Inflating The Purchase Price
Another common kickback practices that still occur today is when a seller inflates the purchase price and gives the buyers a kickback to promote the sale of their home after closing. This practice is an absolute no no in the mortgage business and if you get caught, there will be severe consequences.
Straw buyers are actual home mortgage loan applicants who apply for a mortgage loan as an owner occupied mortgage loan but have no intention of living in the subject property. Straw buyers mortgage loan applications are very common when the actual owner occupant mortgage loan borrower does not qualify for a mortgage loan due to not enough income documentation or poor credit scores and has a friend or family member to apply in their name just to qualify for the mortgage loan without any intent of them living there. Straw buyers who are family members normally do this to help the non-qualifying mortgage loan borrower and do not realize that they are committing mortgage fraud. If you are applying for a mortgage loan as an owner occupant residence, you are required to move in to the subject property within 60 days of closing on your home and you need to be an owner occupant for at least one year.

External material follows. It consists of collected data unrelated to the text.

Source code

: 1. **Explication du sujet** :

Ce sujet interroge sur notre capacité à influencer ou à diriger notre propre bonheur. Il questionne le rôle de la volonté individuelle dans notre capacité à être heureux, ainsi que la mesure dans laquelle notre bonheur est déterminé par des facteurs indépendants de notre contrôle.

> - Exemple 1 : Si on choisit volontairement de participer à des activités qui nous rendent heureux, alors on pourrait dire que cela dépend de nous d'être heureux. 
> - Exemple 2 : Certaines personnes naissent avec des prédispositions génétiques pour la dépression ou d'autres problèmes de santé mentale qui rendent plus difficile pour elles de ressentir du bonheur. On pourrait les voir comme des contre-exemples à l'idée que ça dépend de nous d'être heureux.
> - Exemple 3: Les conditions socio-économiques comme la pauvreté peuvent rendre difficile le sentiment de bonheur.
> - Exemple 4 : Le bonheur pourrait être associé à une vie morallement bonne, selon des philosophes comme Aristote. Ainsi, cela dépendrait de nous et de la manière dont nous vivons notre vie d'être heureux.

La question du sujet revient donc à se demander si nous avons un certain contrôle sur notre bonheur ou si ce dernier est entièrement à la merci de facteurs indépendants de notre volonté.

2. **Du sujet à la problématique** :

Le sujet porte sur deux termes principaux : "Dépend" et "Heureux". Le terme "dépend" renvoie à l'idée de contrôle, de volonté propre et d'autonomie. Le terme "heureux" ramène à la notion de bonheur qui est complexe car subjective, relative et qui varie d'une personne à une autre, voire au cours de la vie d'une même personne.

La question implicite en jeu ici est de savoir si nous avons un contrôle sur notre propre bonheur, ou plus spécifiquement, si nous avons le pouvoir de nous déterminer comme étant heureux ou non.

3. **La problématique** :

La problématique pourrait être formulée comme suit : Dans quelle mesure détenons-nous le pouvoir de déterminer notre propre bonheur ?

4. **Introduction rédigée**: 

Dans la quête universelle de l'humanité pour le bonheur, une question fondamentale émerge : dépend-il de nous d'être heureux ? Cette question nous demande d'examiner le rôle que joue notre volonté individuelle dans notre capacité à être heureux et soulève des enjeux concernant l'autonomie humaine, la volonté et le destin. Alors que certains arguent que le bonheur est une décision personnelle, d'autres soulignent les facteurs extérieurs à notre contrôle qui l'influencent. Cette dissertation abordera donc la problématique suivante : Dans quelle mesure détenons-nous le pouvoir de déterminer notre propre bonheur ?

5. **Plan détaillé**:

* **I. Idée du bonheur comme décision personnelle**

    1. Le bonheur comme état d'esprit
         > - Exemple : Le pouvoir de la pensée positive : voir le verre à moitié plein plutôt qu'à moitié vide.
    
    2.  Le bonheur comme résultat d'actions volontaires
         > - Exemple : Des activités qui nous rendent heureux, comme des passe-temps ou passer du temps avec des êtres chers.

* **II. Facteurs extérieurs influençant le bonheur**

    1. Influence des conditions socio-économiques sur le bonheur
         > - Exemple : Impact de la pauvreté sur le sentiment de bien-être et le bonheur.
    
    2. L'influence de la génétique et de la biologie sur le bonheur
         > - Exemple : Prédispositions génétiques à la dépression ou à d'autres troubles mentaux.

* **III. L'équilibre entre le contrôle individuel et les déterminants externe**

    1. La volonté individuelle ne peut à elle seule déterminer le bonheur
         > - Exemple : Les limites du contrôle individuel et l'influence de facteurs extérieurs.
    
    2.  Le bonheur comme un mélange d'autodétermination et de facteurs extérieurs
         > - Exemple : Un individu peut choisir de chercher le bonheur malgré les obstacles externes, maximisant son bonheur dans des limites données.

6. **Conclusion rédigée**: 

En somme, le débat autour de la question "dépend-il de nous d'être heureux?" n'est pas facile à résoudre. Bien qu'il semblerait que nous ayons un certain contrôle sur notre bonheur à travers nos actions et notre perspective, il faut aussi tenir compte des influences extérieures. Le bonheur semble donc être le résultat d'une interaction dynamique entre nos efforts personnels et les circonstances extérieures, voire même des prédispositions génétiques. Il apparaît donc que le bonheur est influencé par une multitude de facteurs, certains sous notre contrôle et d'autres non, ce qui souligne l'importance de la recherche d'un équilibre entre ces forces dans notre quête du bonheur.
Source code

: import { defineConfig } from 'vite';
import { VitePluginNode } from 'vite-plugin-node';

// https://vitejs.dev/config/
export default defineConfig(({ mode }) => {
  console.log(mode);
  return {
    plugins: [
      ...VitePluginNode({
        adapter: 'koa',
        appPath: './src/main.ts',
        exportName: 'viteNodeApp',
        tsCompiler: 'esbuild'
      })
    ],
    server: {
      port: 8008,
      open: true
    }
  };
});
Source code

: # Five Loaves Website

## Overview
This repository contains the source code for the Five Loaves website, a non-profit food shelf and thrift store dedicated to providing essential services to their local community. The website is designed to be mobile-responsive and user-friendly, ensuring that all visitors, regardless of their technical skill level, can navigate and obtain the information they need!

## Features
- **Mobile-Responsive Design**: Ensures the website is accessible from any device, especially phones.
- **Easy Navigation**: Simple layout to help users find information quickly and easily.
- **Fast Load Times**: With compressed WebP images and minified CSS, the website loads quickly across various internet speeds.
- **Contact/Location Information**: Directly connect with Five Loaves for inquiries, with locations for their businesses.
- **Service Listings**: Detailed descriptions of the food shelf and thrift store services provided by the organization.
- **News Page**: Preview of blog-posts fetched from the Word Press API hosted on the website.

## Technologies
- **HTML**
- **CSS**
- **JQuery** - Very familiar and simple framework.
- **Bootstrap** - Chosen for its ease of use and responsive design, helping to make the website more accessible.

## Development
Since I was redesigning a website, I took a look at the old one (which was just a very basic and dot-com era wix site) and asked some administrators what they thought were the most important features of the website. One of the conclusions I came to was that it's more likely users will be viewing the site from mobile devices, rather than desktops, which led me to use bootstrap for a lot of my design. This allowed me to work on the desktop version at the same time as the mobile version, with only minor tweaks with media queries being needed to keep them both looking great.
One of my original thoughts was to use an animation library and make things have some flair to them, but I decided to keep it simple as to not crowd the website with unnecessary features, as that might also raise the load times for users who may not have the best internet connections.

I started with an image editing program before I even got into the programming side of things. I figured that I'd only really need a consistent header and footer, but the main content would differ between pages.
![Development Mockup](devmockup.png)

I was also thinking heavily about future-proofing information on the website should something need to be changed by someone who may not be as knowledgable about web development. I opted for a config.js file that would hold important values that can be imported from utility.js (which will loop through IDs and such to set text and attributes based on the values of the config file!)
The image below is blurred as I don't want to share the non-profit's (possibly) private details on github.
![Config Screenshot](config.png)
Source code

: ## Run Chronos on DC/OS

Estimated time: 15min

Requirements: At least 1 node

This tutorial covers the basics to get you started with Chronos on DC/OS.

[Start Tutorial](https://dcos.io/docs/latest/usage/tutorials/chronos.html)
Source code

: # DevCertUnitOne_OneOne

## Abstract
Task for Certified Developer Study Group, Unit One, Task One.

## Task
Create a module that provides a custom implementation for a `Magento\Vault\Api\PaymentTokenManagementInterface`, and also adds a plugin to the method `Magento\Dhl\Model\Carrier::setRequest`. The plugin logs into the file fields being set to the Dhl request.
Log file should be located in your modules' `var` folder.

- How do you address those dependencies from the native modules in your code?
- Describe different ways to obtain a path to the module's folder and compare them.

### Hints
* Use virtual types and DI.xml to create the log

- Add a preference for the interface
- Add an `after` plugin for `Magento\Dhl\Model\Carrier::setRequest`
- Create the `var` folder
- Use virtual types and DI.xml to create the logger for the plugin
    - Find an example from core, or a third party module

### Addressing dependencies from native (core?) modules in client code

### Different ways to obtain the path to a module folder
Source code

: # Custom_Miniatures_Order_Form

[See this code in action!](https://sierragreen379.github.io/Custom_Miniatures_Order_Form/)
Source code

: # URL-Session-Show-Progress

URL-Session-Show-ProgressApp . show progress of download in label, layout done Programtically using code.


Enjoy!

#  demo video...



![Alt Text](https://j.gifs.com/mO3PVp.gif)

Tax Returns, Bank Statements, And Other Mortgage Documents
All tax returns, W-2s, bank statements, verification of rent, and other information you provide your mortgage lender will be verified and any altered documents is illegal and not only will the outcome be a mortgage loan denial, but the mortgage lender is required to report any false or doctored mortgage documentation to HUD and the FBI. No mortgage loan in the world is worth the risk of getting caught for mortgage fraud. To many, it might be a victimless crime but mortgage fraud is a very serious offense where if you are convicted of mortgage fraud, you can be sentenced to a maximum of 30 years in federal prison. I would be extremely leery of any mortgage loan officer who asks you to get a straw buyer or encourages you to doctor the information. In essense, the mortgage loan originator is inducing you to commit mortgage fraud.